At the line containing "## Documentation Contents", begin setting down the entries exactly, and stop only after the last line.

[EXERCISE DATA Boundary: Start]

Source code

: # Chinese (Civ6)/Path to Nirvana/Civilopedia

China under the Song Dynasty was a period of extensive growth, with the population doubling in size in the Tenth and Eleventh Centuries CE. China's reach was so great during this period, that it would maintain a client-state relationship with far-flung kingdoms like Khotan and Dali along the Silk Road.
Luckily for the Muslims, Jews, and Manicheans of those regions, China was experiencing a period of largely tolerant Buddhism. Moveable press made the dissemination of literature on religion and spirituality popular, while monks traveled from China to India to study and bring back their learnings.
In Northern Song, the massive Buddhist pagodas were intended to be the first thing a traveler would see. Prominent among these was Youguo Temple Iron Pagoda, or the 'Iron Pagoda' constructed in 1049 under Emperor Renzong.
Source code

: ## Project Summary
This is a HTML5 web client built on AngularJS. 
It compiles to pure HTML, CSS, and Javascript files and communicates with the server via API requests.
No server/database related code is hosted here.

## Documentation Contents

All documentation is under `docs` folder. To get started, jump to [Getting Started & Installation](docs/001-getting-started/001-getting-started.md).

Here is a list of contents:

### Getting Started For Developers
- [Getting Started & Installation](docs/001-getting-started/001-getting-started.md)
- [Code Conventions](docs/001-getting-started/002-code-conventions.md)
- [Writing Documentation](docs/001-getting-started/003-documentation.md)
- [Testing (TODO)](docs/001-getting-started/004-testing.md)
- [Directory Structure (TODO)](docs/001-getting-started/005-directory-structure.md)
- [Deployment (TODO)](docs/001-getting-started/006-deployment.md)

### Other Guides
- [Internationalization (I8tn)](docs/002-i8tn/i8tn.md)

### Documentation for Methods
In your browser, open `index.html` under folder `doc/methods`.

[EXERCISE DATA Boundary: End]

## PROBLEM SOLUTION
## Documentation Contents

All documentation is under `docs` folder. To get started, jump to [Getting Started & Installation](docs/001-getting-started/001-getting-started.md).

Here is a list of contents:

### Getting Started For Developers
- [Getting Started & Installation](docs/001-getting-started/001-getting-started.md)
- [Code Conventions](docs/001-getting-started/002-code-conventions.md)
- [Writing Documentation](docs/001-getting-started/003-documentation.md)
- [Testing (TODO)](docs/001-getting-started/004-testing.md)
- [Directory Structure (TODO)](docs/001-getting-started/005-directory-structure.md)
- [Deployment (TODO)](docs/001-getting-started/006-deployment.md)

### Other Guides
- [Internationalization (I8tn)](docs/002-i8tn/i8tn.md)

### Documentation for Methods
In your browser, open `index.html` under folder `doc/methods`.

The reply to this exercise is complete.